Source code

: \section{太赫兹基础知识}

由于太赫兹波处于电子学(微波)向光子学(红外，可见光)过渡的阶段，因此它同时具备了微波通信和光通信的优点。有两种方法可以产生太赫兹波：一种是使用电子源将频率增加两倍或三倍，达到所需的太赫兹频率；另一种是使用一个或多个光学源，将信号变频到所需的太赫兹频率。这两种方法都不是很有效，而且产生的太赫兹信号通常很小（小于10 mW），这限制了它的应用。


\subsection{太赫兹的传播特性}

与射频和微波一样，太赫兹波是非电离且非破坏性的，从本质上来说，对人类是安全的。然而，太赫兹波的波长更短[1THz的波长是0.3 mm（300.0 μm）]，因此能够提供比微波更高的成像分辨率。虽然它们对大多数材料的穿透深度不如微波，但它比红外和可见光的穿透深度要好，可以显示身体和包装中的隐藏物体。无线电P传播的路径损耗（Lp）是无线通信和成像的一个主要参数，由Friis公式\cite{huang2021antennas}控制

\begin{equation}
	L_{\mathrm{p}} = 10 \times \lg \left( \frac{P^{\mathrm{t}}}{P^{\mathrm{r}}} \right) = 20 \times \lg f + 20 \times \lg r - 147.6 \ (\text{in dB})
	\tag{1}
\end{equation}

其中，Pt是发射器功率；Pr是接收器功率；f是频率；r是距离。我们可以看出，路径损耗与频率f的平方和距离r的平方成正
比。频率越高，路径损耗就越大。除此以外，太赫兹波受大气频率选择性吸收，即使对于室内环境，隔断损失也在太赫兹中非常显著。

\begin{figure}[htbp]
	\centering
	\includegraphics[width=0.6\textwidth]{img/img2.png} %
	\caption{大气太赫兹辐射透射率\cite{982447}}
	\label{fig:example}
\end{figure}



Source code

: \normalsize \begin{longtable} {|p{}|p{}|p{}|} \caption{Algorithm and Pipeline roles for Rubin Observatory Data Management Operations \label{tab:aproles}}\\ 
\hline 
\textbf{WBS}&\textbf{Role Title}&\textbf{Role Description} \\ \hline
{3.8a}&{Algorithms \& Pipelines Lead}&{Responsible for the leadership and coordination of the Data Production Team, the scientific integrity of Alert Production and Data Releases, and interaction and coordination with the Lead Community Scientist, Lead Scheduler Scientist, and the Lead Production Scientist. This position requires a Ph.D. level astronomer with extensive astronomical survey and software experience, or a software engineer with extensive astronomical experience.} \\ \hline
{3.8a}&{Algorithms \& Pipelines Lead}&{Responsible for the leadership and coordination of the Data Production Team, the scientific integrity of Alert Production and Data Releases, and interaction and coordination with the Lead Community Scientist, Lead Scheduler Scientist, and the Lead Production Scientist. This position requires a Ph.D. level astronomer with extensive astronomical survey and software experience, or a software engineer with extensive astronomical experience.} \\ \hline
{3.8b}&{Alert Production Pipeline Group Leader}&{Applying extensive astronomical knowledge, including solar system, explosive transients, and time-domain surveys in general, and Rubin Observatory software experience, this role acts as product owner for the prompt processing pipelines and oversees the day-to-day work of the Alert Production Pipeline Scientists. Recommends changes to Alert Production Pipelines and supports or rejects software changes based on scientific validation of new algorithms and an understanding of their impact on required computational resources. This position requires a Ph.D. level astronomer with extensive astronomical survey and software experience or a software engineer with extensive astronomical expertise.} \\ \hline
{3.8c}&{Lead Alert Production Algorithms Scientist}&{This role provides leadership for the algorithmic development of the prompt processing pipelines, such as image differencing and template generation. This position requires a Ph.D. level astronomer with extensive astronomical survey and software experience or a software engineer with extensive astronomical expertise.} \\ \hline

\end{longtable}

== Problem details ==
Output the data above in full and exactly.

== Reply to the task ==
Source code

: \section{太赫兹基础知识}

由于太赫兹波处于电子学(微波)向光子学(红外，可见光)过渡的阶段，因此它同时具备了微波通信和光通信的优点。有两种方法可以产生太赫兹波：一种是使用电子源将频率增加两倍或三倍，达到所需的太赫兹频率；另一种是使用一个或多个光学源，将信号变频到所需的太赫兹频率。这两种方法都不是很有效，而且产生的太赫兹信号通常很小（小于10 mW），这限制了它的应用。


\subsection{太赫兹的传播特性}

与射频和微波一样，太赫兹波是非电离且非破坏性的，从本质上来说，对人类是安全的。然而，太赫兹波的波长更短[1THz的波长是0.3 mm（300.0 μm）]，因此能够提供比微波更高的成像分辨率。虽然它们对大多数材料的穿透深度不如微波，但它比红外和可见光的穿透深度要好，可以显示身体和包装中的隐藏物体。无线电P传播的路径损耗（Lp）是无线通信和成像的一个主要参数，由Friis公式\cite{huang2021antennas}控制

\begin{equation}
	L_{\mathrm{p}} = 10 \times \lg \left( \frac{P^{\mathrm{t}}}{P^{\mathrm{r}}} \right) = 20 \times \lg f + 20 \times \lg r - 147.6 \ (\text{in dB})
	\tag{1}
\end{equation}

其中，Pt是发射器功率；Pr是接收器功率；f是频率；r是距离。我们可以看出，路径损耗与频率f的平方和距离r的平方成正
比。频率越高，路径损耗就越大。除此以外，太赫兹波受大气频率选择性吸收，即使对于室内环境，隔断损失也在太赫兹中非常显著。

\begin{figure}[htbp]
	\centering
	\includegraphics[width=0.6\textwidth]{img/img2.png} %
	\caption{大气太赫兹辐射透射率\cite{982447}}
	\label{fig:example}
\end{figure}



Source code

: \normalsize \begin{longtable} {|p{}|p{}|p{}|} \caption{Algorithm and Pipeline roles for Rubin Observatory Data Management Operations \label{tab:aproles}}\\ 
\hline 
\textbf{WBS}&\textbf{Role Title}&\textbf{Role Description} \\ \hline
{3.8a}&{Algorithms \& Pipelines Lead}&{Responsible for the leadership and coordination of the Data Production Team, the scientific integrity of Alert Production and Data Releases, and interaction and coordination with the Lead Community Scientist, Lead Scheduler Scientist, and the Lead Production Scientist. This position requires a Ph.D. level astronomer with extensive astronomical survey and software experience, or a software engineer with extensive astronomical experience.} \\ \hline
{3.8a}&{Algorithms \& Pipelines Lead}&{Responsible for the leadership and coordination of the Data Production Team, the scientific integrity of Alert Production and Data Releases, and interaction and coordination with the Lead Community Scientist, Lead Scheduler Scientist, and the Lead Production Scientist. This position requires a Ph.D. level astronomer with extensive astronomical survey and software experience, or a software engineer with extensive astronomical experience.} \\ \hline
{3.8b}&{Alert Production Pipeline Group Leader}&{Applying extensive astronomical knowledge, including solar system, explosive transients, and time-domain surveys in general, and Rubin Observatory software experience, this role acts as product owner for the prompt processing pipelines and oversees the day-to-day work of the Alert Production Pipeline Scientists. Recommends changes to Alert Production Pipelines and supports or rejects software changes based on scientific validation of new algorithms and an understanding of their impact on required computational resources. This position requires a Ph.D. level astronomer with extensive astronomical survey and software experience or a software engineer with extensive astronomical expertise.} \\ \hline
{3.8c}&{Lead Alert Production Algorithms Scientist}&{This role provides leadership for the algorithmic development of the prompt processing pipelines, such as image differencing and template generation. This position requires a Ph.D. level astronomer with extensive astronomical survey and software experience or a software engineer with extensive astronomical expertise.} \\ \hline

\end{longtable}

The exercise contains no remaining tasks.